Macron ehrt eher Napoleon
Aber obwohl sich jetzt Linke unterschiedlichster Herkunft gemeinsam an der Mauer versammeln können, sind es seit Jahren bestenfalls Tausend, räumt Martelli ein. Doch er ist optimistisch und erinnert an die Resolution der Nationalversammlung vom November 2016, mit der eine Mehrheit von - nicht nur linken - Abgeordneten dazu aufgerufen hat, »die Opfer der Blutwoche vom Mai 1871 zu rehabilitieren« und »die republikanischen Werte der Pariser Kommune besser bekannt zu machen«. Es sei an der Zeit, dass »die Republik die Männer und Frauen ehrt und würdigt, die für die Freiheit gekämpft haben«. Diese Resolution gilt es endlich mit Leben zu erfüllen, so Martelli. Dagegen seien Töne von rechts wie Anfang Februar im Pariser Stadtrat nur geeignet, »wieder eine bürgerkriegsähnliche Stimmung heraufzubeschwören«.

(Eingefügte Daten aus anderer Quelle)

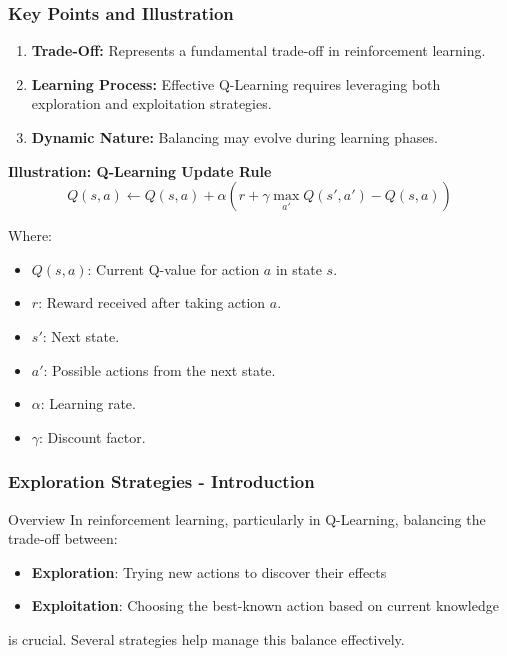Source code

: \documentclass[aspectratio=169]{beamer}
\begin{document}
\begin{frame}[fragile]
    \frametitle{Key Points and Illustration}
    \begin{enumerate}
        \item \textbf{Trade-Off:} Represents a fundamental trade-off in reinforcement learning.
        \item \textbf{Learning Process:} Effective Q-Learning requires leveraging both exploration and exploitation strategies.
        \item \textbf{Dynamic Nature:} Balancing may evolve during learning phases.
    \end{enumerate}

    \textbf{Illustration: Q-Learning Update Rule} 
    \begin{equation}
    Q(s, a) \leftarrow Q(s, a) + \alpha \left( r + \gamma \max_{a'} Q(s', a') - Q(s, a) \right)
    \end{equation}
    
    Where: 
    \begin{itemize}
        \item $Q(s, a)$: Current Q-value for action $a$ in state $s$.
        \item $r$: Reward received after taking action $a$.
        \item $s'$: Next state.
        \item $a'$: Possible actions from the next state.
        \item $\alpha$: Learning rate.
        \item $\gamma$: Discount factor.
    \end{itemize}
\end{frame}

\begin{frame}[fragile]
    \frametitle{Exploration Strategies - Introduction}
    \begin{block}{Overview}
        In reinforcement learning, particularly in Q-Learning, balancing the trade-off between:
        \begin{itemize}
            \item \textbf{Exploration}: Trying new actions to discover their effects
            \item \textbf{Exploitation}: Choosing the best-known action based on current knowledge
        \end{itemize}
        is crucial. Several strategies help manage this balance effectively.
    \end{block}
\end{frame}
\end{document}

1971 hatte anlässlich des 100. Jahrestages der konservative Präsident Georges Pompidou die »Mauer der Föderierten« besucht und sich vor der Gedenktafel mit der schlichten Inschrift: »Den Toten der Kommune, 21. - 28. Mai 1871« verneigte. Ob sich dazu in diesem Jahr auch Präsident Emmanuel Macron durchringen wird, bleibt abzuwarten. In seinem Umfeld ist man eher skeptisch: Er halte es mehr mit Napoleon.